━━ ENTRIES SHOWN ━━

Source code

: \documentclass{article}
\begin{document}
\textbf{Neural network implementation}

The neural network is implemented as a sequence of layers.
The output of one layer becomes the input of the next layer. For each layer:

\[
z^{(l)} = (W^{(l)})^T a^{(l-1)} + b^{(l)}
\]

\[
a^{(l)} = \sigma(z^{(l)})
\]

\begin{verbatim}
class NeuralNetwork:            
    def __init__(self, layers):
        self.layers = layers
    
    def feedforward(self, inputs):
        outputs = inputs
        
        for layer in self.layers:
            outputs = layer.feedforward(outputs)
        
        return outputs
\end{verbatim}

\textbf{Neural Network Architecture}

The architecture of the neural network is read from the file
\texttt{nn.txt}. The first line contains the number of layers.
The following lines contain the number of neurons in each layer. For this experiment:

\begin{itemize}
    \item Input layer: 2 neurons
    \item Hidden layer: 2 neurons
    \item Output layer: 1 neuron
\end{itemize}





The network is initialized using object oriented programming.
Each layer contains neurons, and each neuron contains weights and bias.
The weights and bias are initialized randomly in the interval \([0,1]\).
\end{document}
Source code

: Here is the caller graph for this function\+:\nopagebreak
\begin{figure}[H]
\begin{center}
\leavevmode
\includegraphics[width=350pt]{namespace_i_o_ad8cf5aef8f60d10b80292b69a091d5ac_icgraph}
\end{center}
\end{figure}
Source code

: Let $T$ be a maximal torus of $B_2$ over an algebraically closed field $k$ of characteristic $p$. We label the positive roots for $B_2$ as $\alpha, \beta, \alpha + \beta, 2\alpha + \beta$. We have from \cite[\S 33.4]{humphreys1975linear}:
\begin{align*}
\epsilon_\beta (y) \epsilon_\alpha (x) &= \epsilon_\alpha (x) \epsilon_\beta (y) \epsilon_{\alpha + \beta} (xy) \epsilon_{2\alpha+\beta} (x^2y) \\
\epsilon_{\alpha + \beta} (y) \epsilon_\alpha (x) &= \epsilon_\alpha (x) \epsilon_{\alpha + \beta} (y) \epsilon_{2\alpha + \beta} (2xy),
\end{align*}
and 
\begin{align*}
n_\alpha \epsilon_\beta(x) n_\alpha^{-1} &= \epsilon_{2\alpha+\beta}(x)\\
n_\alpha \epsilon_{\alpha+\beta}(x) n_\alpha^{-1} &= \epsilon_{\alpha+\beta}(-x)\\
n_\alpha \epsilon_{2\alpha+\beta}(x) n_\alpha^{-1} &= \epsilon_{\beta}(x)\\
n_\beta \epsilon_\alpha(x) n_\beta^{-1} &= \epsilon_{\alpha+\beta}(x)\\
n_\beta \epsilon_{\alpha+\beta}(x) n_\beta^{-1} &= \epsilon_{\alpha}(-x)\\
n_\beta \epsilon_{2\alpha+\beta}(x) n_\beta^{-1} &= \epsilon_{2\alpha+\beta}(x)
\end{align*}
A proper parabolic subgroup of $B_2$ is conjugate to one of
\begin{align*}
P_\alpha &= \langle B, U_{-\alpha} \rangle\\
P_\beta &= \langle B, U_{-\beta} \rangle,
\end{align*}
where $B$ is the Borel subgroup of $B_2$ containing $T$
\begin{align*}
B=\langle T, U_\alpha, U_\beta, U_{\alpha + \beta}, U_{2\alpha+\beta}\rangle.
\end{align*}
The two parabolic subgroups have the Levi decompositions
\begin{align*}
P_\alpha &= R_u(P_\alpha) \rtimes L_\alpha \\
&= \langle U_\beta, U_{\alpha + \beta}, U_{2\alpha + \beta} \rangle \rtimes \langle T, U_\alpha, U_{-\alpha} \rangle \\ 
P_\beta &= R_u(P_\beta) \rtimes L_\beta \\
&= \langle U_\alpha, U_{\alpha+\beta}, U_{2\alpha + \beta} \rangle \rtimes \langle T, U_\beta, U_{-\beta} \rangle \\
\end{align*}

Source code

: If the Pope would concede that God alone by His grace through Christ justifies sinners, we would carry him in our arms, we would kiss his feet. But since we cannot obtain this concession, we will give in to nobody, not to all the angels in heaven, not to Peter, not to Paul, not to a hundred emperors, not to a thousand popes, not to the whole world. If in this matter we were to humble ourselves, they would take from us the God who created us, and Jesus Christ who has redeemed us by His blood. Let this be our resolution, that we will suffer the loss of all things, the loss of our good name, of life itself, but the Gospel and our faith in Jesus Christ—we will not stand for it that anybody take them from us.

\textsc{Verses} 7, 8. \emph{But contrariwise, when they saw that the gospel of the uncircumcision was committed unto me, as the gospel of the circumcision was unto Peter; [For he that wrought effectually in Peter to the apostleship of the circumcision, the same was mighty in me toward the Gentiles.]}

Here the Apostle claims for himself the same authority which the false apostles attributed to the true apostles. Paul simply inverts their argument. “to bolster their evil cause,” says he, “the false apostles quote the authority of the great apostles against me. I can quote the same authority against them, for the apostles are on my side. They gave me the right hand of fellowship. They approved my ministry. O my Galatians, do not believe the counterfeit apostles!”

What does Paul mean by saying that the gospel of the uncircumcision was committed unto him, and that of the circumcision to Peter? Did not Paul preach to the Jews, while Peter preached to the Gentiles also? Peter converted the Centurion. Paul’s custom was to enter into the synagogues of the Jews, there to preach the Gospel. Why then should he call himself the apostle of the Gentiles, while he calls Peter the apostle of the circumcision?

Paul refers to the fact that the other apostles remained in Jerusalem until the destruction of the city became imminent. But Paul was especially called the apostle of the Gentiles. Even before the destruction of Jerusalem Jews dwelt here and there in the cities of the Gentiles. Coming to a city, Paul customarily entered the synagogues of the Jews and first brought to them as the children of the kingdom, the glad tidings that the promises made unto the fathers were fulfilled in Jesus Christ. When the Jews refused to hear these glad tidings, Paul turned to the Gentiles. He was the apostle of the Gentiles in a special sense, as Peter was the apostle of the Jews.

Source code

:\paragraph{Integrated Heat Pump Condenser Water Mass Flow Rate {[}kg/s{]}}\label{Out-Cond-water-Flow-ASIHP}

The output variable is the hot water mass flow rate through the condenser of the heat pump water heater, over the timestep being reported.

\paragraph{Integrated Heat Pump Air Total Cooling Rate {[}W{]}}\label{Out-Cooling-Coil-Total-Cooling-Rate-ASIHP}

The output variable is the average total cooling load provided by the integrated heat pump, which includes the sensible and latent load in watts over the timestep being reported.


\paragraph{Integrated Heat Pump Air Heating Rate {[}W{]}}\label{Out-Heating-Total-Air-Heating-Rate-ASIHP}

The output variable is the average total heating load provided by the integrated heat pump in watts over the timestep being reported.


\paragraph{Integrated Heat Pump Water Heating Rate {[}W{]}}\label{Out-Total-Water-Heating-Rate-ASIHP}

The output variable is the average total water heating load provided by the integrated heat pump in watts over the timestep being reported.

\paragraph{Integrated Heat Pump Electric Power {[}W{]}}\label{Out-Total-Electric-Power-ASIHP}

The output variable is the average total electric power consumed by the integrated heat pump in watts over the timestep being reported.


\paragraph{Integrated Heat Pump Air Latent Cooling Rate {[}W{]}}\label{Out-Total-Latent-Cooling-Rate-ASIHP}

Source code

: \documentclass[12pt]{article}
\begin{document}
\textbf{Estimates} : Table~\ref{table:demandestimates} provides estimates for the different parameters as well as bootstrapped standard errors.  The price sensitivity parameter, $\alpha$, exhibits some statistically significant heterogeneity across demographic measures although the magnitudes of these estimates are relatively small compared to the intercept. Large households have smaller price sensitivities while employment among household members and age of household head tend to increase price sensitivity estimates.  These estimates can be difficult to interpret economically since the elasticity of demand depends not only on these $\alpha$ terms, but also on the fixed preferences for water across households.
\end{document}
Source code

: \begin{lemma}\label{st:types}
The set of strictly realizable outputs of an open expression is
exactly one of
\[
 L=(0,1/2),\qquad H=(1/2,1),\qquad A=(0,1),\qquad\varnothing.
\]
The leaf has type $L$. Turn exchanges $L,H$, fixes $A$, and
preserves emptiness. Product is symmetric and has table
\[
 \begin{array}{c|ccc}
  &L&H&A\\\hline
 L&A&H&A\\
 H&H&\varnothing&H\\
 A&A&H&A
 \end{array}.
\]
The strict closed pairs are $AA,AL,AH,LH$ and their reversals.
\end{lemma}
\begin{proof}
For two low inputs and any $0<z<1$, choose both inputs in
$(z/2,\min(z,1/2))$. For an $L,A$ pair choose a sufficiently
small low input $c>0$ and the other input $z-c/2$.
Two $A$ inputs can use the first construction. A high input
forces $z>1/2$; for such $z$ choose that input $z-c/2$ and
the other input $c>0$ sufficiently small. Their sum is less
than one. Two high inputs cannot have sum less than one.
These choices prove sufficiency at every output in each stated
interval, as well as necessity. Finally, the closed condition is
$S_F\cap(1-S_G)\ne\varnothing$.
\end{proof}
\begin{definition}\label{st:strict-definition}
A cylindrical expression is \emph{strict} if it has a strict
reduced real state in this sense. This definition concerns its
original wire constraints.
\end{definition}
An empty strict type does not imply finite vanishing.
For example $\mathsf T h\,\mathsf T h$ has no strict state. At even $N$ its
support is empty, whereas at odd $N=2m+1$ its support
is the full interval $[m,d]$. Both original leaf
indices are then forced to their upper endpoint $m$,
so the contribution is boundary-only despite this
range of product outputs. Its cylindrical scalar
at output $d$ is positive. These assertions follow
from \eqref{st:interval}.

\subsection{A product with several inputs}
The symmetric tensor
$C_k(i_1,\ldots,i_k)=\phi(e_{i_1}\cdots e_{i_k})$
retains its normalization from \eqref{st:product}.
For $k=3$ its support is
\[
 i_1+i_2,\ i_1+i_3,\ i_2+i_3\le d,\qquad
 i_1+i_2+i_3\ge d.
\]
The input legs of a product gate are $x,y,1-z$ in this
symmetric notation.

━━━

If a line in the entries above holds "langle", include it in the count; report nothing but the resulting number.

5